[Start of Attachment]

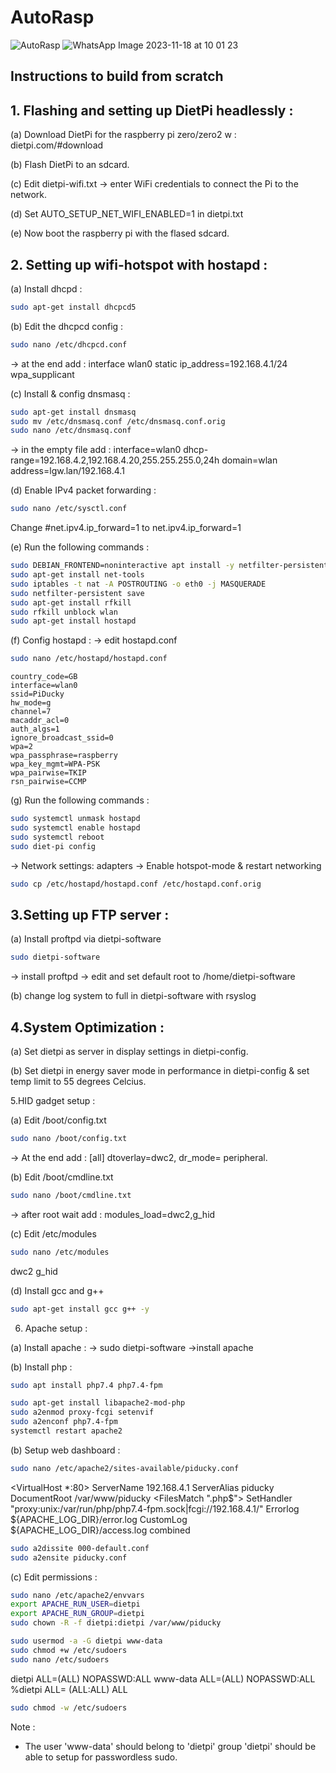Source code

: # AutoRasp
![AutoRasp](https://github.com/Cr4zySh4rk/AutoRasp/assets/75577562/2aadeffc-d44c-44fa-bf4d-57f81c833790)
![WhatsApp Image 2023-11-18 at 10 01 23](https://github.com/Cr4zySh4rk/AutoRasp/assets/75577562/bf00dab8-4382-48d7-bc15-8a54b60d1b75)

## Instructions to build from scratch
## 1. Flashing and setting up DietPi headlessly :

(a) Download DietPi for the raspberry pi zero/zero2 w : dietpi.com/#download

(b) Flash DietPi to an sdcard.

(c) Edit dietpi-wifi.txt -> enter WiFi credentials to connect the Pi to the network.

(d) Set AUTO_SETUP_NET_WIFI_ENABLED=1 in dietpi.txt

(e) Now boot the raspberry pi with the flased sdcard.


## 2. Setting up wifi-hotspot with hostapd :

(a) Install dhcpd :
``` bash
sudo apt-get install dhcpcd5
```

(b) Edit the dhcpcd config :
``` bash
sudo nano /etc/dhcpcd.conf
```
-> at the end add :
interface wlan0
  static ip_address=192.168.4.1/24
  wpa_supplicant

(c) Install & config dnsmasq :
``` bash
sudo apt-get install dnsmasq
sudo mv /etc/dnsmasq.conf /etc/dnsmasq.conf.orig
sudo nano /etc/dnsmasq.conf
```
-> in the empty file add :
  interface=wlan0
    dhcp-range=192.168.4.2,192.168.4.20,255.255.255.0,24h
    domain=wlan
    address=lgw.lan/192.168.4.1

(d) Enable IPv4 packet forwarding :
``` bash
sudo nano /etc/sysctl.conf
```
   Change #net.ipv4.ip_forward=1 to net.ipv4.ip_forward=1

(e) Run the following commands :
``` bash
sudo DEBIAN_FRONTEND=noninteractive apt install -y netfilter-persistent iptables-persistent
sudo apt-get install net-tools
sudo iptables -t nat -A POSTROUTING -o eth0 -j MASQUERADE
sudo netfilter-persistent save
sudo apt-get install rfkill
sudo rfkill unblock wlan
sudo apt-get install hostapd
```

(f) Config hostapd :
-> edit hostapd.conf
``` bash
sudo nano /etc/hostapd/hostapd.conf
```

```
country_code=GB
interface=wlan0
ssid=PiDucky
hw_mode=g
channel=7
macaddr_acl=0
auth_algs=1
ignore_broadcast_ssid=0
wpa=2
wpa_passphrase=raspberry
wpa_key_mgmt=WPA-PSK
wpa_pairwise=TKIP
rsn_pairwise=CCMP
```

(g) Run the following commands :
``` bash
sudo systemctl unmask hostapd
sudo systemctl enable hostapd
sudo systemctl reboot
sudo diet-pi config
```
-> Network settings: adapters
-> Enable hotspot-mode & restart networking
``` bash
sudo cp /etc/hostapd/hostapd.conf /etc/hostapd.conf.orig
```


## 3.Setting up FTP server :

(a) Install proftpd via dietpi-software
``` bash
sudo dietpi-software
```
-> install proftpd
-> edit and set default root to /home/dietpi-software

(b) change log system to full in dietpi-software with rsyslog


## 4.System Optimization :
(a) Set dietpi as server in display settings in dietpi-config.

(b) Set dietpi in energy saver mode in performance in dietpi-config & set temp limit to 55 degrees Celcius.


5.HID gadget setup :

(a) Edit /boot/config.txt
``` bash
sudo nano /boot/config.txt
```
-> At the end add :
[all]
dtoverlay=dwc2, dr_mode= peripheral.

(b) Edit /boot/cmdline.txt
``` bash
sudo nano /boot/cmdline.txt
```
-> after root wait add :
modules_load=dwc2,g_hid

(c) Edit /etc/modules
``` bash
sudo nano /etc/modules
```
dwc2
g_hid

(d) Install gcc and g++
``` bash
sudo apt-get install gcc g++ -y
```

6. Apache setup :

(a) Install apache : -> sudo dietpi-software
->install apache

(b) Install php :
``` bash
sudo apt install php7.4 php7.4-fpm
```
``` bash
sudo apt-get install libapache2-mod-php
sudo a2enmod proxy-fcgi setenvif
sudo a2enconf php7.4-fpm
systemctl restart apache2
```
(b) Setup web dashboard :
``` bash
sudo nano /etc/apache2/sites-available/piducky.conf
```

<VirtualHost *:80>
  ServerName 192.168.4.1
  ServerAlias piducky
  DocumentRoot /var/www/piducky
  <FilesMatch ".php$">
  SetHandler "proxy:unix:/var/run/php/php7.4-fpm.sock|fcgi://192.168.4.1/"
  </FilesMatch>
  Errorlog ${APACHE_LOG_DIR}/error.log
  CustomLog ${APACHE_LOG_DIR}/access.log combined
</VirtualHost>
``` bash
sudo a2dissite 000-default.conf
sudo a2ensite piducky.conf
```

(c) Edit permissions :
``` bash
sudo nano /etc/apache2/envvars
export APACHE_RUN_USER=dietpi
export APACHE_RUN_GROUP=dietpi
sudo chown -R -f dietpi:dietpi /var/www/piducky
```
``` bash
sudo usermod -a -G dietpi www-data
sudo chmod +w /etc/sudoers
sudo nano /etc/sudoers
```
dietpi ALL=(ALL) NOPASSWD:ALL
www-data ALL=(ALL) NOPASSWD:ALL
%dietpi ALL= (ALL:ALL) ALL
``` bash
sudo chmod -w /etc/sudoers
```

Note :
* The user 'www-data' should belong to 'dietpi' group
'dietpi' should be able to setup for passwordless sudo.
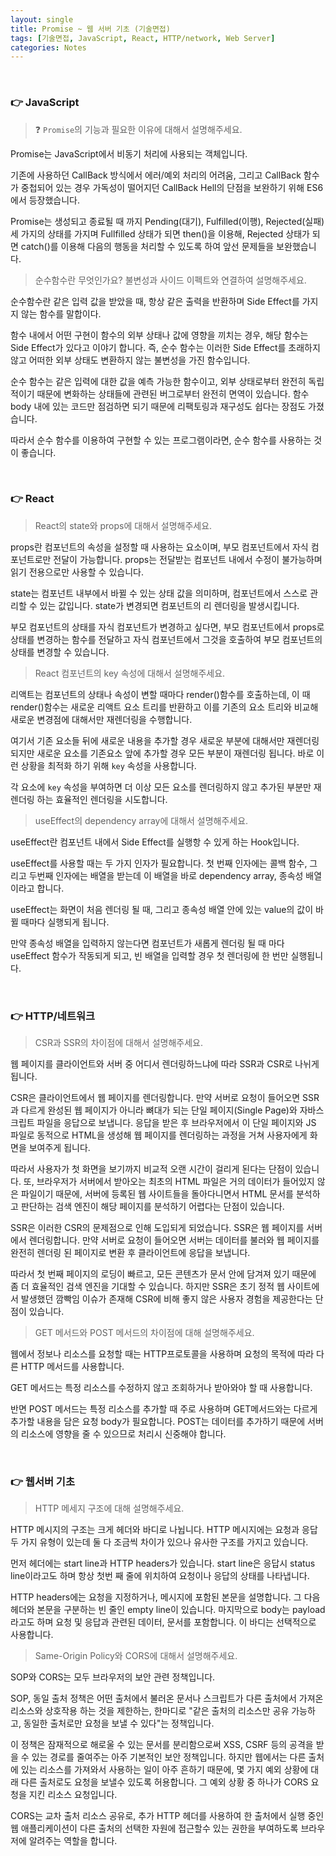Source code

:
 ```yaml
---
layout: single
title: Promise ~ 웹 서버 기초 (기술면접)
tags: [기술면접, JavaScript, React, HTTP/network, Web Server]
categories: Notes
---
```


<br/>

### 👉 JavaScript

> ❓ `Promise`의 기능과 필요한 이유에 대해서 설명해주세요.

Promise는 JavaScript에서 비동기 처리에 사용되는 객체입니다. <br/>

기존에 사용하던 CallBack 방식에서 에러/예외 처리의 어려움, 그리고 CallBack 함수가 중첩되어 있는 경우 가독성이 떨어지던 CallBack Hell의 단점을 보완하기 위해 ES6에서 등장했습니다.<br/>

Promise는 생성되고 종료될 때 까지 Pending(대기), Fulfilled(이행), Rejected(실패) 세 가지의 상태를 가지며 Fullfilled 상태가 되면 then()을 이용해, Rejected 상태가 되면 catch()를 이용해 다음의 행동을 처리할 수 있도록 하여 앞선 문제들을 보완했습니다.<br/>



> 순수함수란 무엇인가요? 불변성과 사이드 이펙트와 연결하여 설명해주세요.

순수함수란 같은 입력 값을 받았을 때, 항상 같은 출력을 반환하며 Side Effect를 가지지 않는 함수를 말합이다.<br/>

함수 내에서 어떤 구현이 함수의 외부 상태나 값에 영향을 끼치는 경우, 해당 함수는 Side Effect가 있다고 이야기 합니다. 즉, 순수 함수는 이러한 Side Effect를 초래하지 않고 어떠한 외부 상태도 변환하지 않는 불변성을 가진 함수입니다.<br/>

순수 함수는 같은 입력에 대한 값을 예측 가능한 함수이고, 외부 상태로부터 완전히 독립적이기 때문에 변화하는 상태들에 관련된 버그로부터 완전히 면역이 있습니다. 함수 body 내에 있는 코드만 점검하면 되기 때문에 리팩토링과 재구성도 쉽다는 장점도 가졌습니다. <br/>

따라서 순수 함수를 이용하여 구현할 수 있는 프로그램이라면, 순수 함수를 사용하는 것이 좋습니다.

<br/>

### 👉 React

> React의 state와 props에 대해서 설명해주세요.

props란 컴포넌트의 속성을 설정할 때 사용하는 요소이며, 부모 컴포넌트에서 자식 컴포넌트로만 전달이 가능합니다. props는 전달받는 컴포넌트 내에서 수정이 불가능하며 읽기 전용으로만 사용할 수 있습니다. <br/>

state는 컴포넌트 내부에서 바뀔 수 있는 상태 값을 의미하며, 컴포넌트에서 스스로 관리할 수 있는 값입니다. state가 변경되면 컴포넌트의 리 렌더링을 발생시킵니다.<br/>

부모 컴포넌트의 상태를 자식 컴포넌트가 변경하고 싶다면, 부모 컴포넌트에서 props로 상태를 변경하는 함수를 전달하고 자식 컴포넌트에서 그것을 호출하여 부모 컴포넌트의 상태를 변경할 수 있습니다.<br/>



> React 컴포넌트의 key 속성에 대해서 설명해주세요.

리액트는 컴포넌트의 상태나 속성이 변할 때마다 render()함수를 호출하는데, 이 때 render()함수는 새로운 리액트 요소 트리를 반환하고 이를 기존의 요소 트리와 비교해 새로운 변경점에 대해서만 재렌더링을 수행합니다.<br/>

여기서 기존 요소들 뒤에 새로운 내용을 추가할 경우 새로운 부분에 대해서만 재렌더링 되지만 새로운 요소를 기존요소 앞에 추가할 경우 모든 부분이 재렌더링 됩니다. 바로 이런 상황을 최적화 하기 위해 `key` 속성을 사용합니다.<br/>

각 요소에 `key` 속성을 부여하면 더 이상 모든 요소를 렌더링하지 않고 추가된 부분만 재렌더링 하는 효율적인 렌더링을 시도합니다.<br/>



> useEffect의 dependency array에 대해서 설명해주세요.

useEffect란 컴포넌트 내에서 Side Effect를 실행항 수 있게 하는 Hook입니다.<br/>

useEffect를 사용할 때는 두 가지 인자가 필요합니다. 첫 번째 인자에는 콜백 함수, 그리고 두번째 인자에는 배열을 받는데 이 배열을 바로 dependency array, 종속성 배열이라고 합니다.<br/>

useEffect는 화면이 처음 렌더링 될 때, 그리고 종속성 배열 안에 있는 value의 값이 바뀔 때마다 실행되게 됩니다.<br/>

만약 종속성 배열을 입력하지 않는다면 컴포넌트가 새롭게 렌더링 될 때 마다 useEffect 함수가 작동되게 되고, 빈 배열을 입력할 경우 첫 렌더링에 한 번만 실행됩니다.

<br/>

### 👉 HTTP/네트워크

> CSR과 SSR의 차이점에 대해서 설명해주세요.

웹 페이지를 클라이언트와 서버 중 어디서 렌더링하느냐에 따라 SSR과 CSR로 나뉘게 됩니다.<br/>

CSR은 클라이언트에서 웹 페이지를 렌더링합니다. 만약 서버로 요청이 들어오면 SSR과 다르게 완성된 웹 페이지가 아니라 뼈대가 되는 단일 페이지(Single Page)와 자바스크립트 파일을 응답으로 보냅니다. 응답을 받은 후 브라우저에서 이 단일 페이지와 JS 파일로 동적으로 HTML을 생성해 웹 페이지를 렌더링하는 과정을 거쳐 사용자에게 화면을 보여주게 됩니다.<br/>

따라서 사용자가 첫 화면을 보기까지 비교적 오랜 시간이 걸리게 된다는 단점이 있습니다. 또, 브라우저가 서버에서 받아오는 최초의 HTML 파일은 거의 데이터가 들어있지 않은 파일이기 때문에,  서버에 등록된 웹 사이트들을 돌아다니면서 HTML 문서를 분석하고 판단하는 검색 엔진이 해당 페이지를 분석하기 어렵다는 단점이 있습니다.<br/>

SSR은 이러한 CSR의 문제점으로 인해 도입되게 되었습니다. SSR은 웹 페이지를 서버에서 렌더링합니다. 만약 서버로 요청이 들어오면 서버는 데이터를 불러와 웹 페이지를 완전히 렌더링 된 페이지로 변환 후 클라이언트에 응답을 보냅니다.<br/>

따라서 첫 번째 페이지의 로딩이 빠르고, 모든 콘텐츠가 문서 안에 담겨져 있기 때문에 좀 더 효율적인 검색 엔진을 기대할 수 있습니다. 하지만 SSR은 초기 정적 웹 사이트에서 발생했던 깜빡임 이슈가 존재해 CSR에 비해 좋지 않은 사용자 경험을 제공한다는 단점이 있습니다.<br/>



> GET 메서드와 POST 메서드의 차이점에 대해 설명해주세요.

웹에서 정보나 리소스를 요청할 때는 HTTP프로토콜을 사용하며 요청의 목적에 따라 다른 HTTP 메서드를 사용합니다.<br/>

GET 메서드는 특정 리소스를 수정하지 않고 조회하거나 받아와야 할 때 사용합니다.<br/>

반면 POST 메서드는 특정 리소스를 추가할 때 주로 사용하며 GET메서드와는 다르게 추가할 내용을 담은 요청 body가 필요합니다. POST는 데이터를 추가하기 때문에 서버의 리소스에 영향을 줄 수 있으므로 처리시 신중해야 합니다.

<br/>

### 👉 웹서버 기초

> HTTP 메세지 구조에 대해 설명해주세요.

HTTP 메시지의 구조는 크게 헤더와 바디로 나뉩니다. HTTP 메시지에는 요청과 응답 두 가지 유형이 있는데 둘 다 조금씩 차이가 있으나 유사한 구조를 가지고 있습니다.<br/>

먼저 헤더에는 start line과 HTTP headers가 있습니다.
start line은 응답시 status line이라고도 하며 항상 첫번 째 줄에 위치하여 요청이나 응답의 상태를 나타냅니다.<br/>

HTTP headers에는 요청을 지정하거나, 메시지에 포함된 본문을 설명합니다.
그 다음 헤더와 본문을 구분하는 빈 줄인 empty line이 있습니다.
마지막으로 body는 payload라고도 하며 요청 및 응답과 관련된 데이터, 문서를 포함합니다. 이 바디는 선택적으로 사용합니다.<br/>



> Same-Origin Policy와 CORS에 대해서 설명해주세요.

SOP와 CORS는 모두 브라우저의 보안 관련 정책입니다.<br/>

SOP,  동일 출처 정책은 어떤 출처에서 불러온 문서나 스크립트가 다른 출처에서 가져온 리소스와 상호작용 하는 것을 제한하는, 한마디로 "같은 출처의 리소스만 공유 가능하고, 동일한 출처로만 요청을 보낼 수 있다"는 정책입니다.<br/>

이 정책은 잠재적으로 해로울 수 있는 문서를 분리함으로써 XSS, CSRF 등의 공격을 받을 수 있는 경로를 줄여주는 아주 기본적인 보안 정책입니다. 하지만 웹에서는 다른 출처에 있는 리소스를 가져와서 사용하는 일이 아주 흔하기 때문에, 몇 가지 예외 상황에 대래 다른 출처로도 요청을 보낼수 있도록 허용합니다. 그 예외 상황 중 하나가 CORS 요청을 지킨 리소스 요청입니다.<br/>

CORS는 교차 출처 리소스 공유로, 추가 HTTP 헤더를 사용하여 한 출처에서 실행 중인 웹 애플리케이션이 다른 출처의 선택한 자원에 접근할수 있는 권한을 부여하도록 브라우저에 알려주는 역할을 합니다. <br/>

[End of Attachment]

- **YOUR INSTRUCTIONS**: Would you please copy exactly the part of the entries above that begins at the line containing "static ip_address=192.168.4.1/24" and ends at the line containing "(a) Set dietpi", both lines included?

- **ANSWER FOR THE TASK**:
  static ip_address=192.168.4.1/24
  wpa_supplicant

(c) Install & config dnsmasq :
``` bash
sudo apt-get install dnsmasq
sudo mv /etc/dnsmasq.conf /etc/dnsmasq.conf.orig
sudo nano /etc/dnsmasq.conf
```
-> in the empty file add :
  interface=wlan0
    dhcp-range=192.168.4.2,192.168.4.20,255.255.255.0,24h
    domain=wlan
    address=lgw.lan/192.168.4.1

(d) Enable IPv4 packet forwarding :
``` bash
sudo nano /etc/sysctl.conf
```
   Change #net.ipv4.ip_forward=1 to net.ipv4.ip_forward=1

(e) Run the following commands :
``` bash
sudo DEBIAN_FRONTEND=noninteractive apt install -y netfilter-persistent iptables-persistent
sudo apt-get install net-tools
sudo iptables -t nat -A POSTROUTING -o eth0 -j MASQUERADE
sudo netfilter-persistent save
sudo apt-get install rfkill
sudo rfkill unblock wlan
sudo apt-get install hostapd
```

(f) Config hostapd :
-> edit hostapd.conf
``` bash
sudo nano /etc/hostapd/hostapd.conf
```

```
country_code=GB
interface=wlan0
ssid=PiDucky
hw_mode=g
channel=7
macaddr_acl=0
auth_algs=1
ignore_broadcast_ssid=0
wpa=2
wpa_passphrase=raspberry
wpa_key_mgmt=WPA-PSK
wpa_pairwise=TKIP
rsn_pairwise=CCMP
```

(g) Run the following commands :
``` bash
sudo systemctl unmask hostapd
sudo systemctl enable hostapd
sudo systemctl reboot
sudo diet-pi config
```
-> Network settings: adapters
-> Enable hotspot-mode & restart networking
``` bash
sudo cp /etc/hostapd/hostapd.conf /etc/hostapd.conf.orig
```


## 3.Setting up FTP server :

(a) Install proftpd via dietpi-software
``` bash
sudo dietpi-software
```
-> install proftpd
-> edit and set default root to /home/dietpi-software

(b) change log system to full in dietpi-software with rsyslog


## 4.System Optimization :
(a) Set dietpi as server in display settings in dietpi-config.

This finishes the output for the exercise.